The ECPA Modernization Act of 2017 introduces a broad set of reforms to our digital privacy statutes. Like legislation we introduced in previous Congresses, this bill would create a foundational requirement that the government obtain a warrant when it seeks the content of our electronic communications from third-party service providers. The bill also goes further by addressing the unique privacy concerns associated with Americans’ location information. Following the example set by states like Vermont, Utah, and California, our bill would require that the government obtain a warrant when it seeks stored or real-time location information from third-party service providers, or uses IMSI-catchers or stingrays to get location data from individuals’ own cell phones.
The ECPA Modernization Act additionally would require law enforcement to notify individuals when their communications or location information is obtained from third-party service providers. The bill would also add new privacy protections related to government requests for customer records and metadata; a suppression remedy for illegally obtained electronic data; and reform the pen register and trap and trace device statutes to bring them in line with other laws.
Senator Lee and I are proud to introduce this bill with the support of a broad range of stakeholders, including the Center for Democracy & Technology, the ACLU, the Constitution Project, New America’s Open Technology Institute, the Electronic Frontier Foundation, the American Library Association, the R Street Institute, TechFreedom, FreedomWorks, Google, Engine, BSA | The Software Alliance, and many others.
Today Senator Lee and I are also introducing the Email Privacy Act, companion legislation to the bill introduced in the House of Representatives by Congressmen Yoder and Polis. The Email Privacy Act passed the House by voice vote earlier this year, and received an overwhelming 419 to 0 vote last congress. I commend Representatives Yoder and Polis for their efforts, and also commend House Judiciary Committee Chairman Goodlatte and Ranking Member Conyers for reaching a historic compromise that led to unanimous support for this bill in the House.

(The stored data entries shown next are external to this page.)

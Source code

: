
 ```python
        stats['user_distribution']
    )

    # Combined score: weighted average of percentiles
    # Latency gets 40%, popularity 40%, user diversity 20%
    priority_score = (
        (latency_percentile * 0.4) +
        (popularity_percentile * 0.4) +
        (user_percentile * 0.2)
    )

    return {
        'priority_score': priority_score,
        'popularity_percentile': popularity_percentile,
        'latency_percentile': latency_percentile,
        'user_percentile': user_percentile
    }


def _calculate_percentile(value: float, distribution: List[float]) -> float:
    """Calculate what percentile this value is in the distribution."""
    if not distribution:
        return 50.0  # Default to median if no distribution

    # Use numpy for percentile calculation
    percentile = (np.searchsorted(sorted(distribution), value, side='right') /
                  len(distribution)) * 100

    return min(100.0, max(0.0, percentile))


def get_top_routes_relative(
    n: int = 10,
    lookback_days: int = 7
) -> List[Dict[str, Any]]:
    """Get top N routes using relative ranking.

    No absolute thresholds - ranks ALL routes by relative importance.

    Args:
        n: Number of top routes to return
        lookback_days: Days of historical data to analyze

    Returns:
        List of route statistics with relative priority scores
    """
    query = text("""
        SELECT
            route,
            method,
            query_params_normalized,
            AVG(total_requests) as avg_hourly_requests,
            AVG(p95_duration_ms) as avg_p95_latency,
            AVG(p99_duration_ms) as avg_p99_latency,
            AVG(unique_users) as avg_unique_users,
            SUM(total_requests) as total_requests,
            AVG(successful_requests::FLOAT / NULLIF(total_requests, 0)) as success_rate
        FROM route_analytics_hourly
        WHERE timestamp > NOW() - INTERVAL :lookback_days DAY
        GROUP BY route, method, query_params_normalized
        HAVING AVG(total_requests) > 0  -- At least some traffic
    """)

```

When the House passed the Email Privacy Act last year, I was hopeful that the Senate would follow suit to protect Americans’ digital privacy and swiftly pass the bill so that it would be enacted into law. I was disappointed when instead of working in a bipartisan fashion, certain Republicans on the Senate Judiciary Committee threatened to use it as a vehicle to push poison pill amendments on controversial national security matters, effectively killing the bill for their own political purposes.
The Email Privacy Act is a good bill that is unanimously supported by the House of Representatives. That legislation does not include all the reforms that I believe are necessary to bring our digital privacy laws into the modern age, but it takes a significant step toward ensuring that ECPA complies with the Fourth Amendment by requiring a warrant whenever the government seeks the contents of Americans’ emails and electronic communication. I have worked for years to see this critical reform implemented into law, and I will take every opportunity to see that it reaches the President’s desk.
But make no mistake: I believe our work must not stop there. Americans deserve Fourth Amendment protections for their location information, notice when law enforcement obtains their content or location data, and strong protections governing the acquisition of metadata and records. I will keep fighting for the protections we have now set forth in the ECPA Modernization Act. I will keep pushing the Senate to advance legislation that keeps pace with Americans’ expectations of privacy. The American people expect these protections, and they deserve them.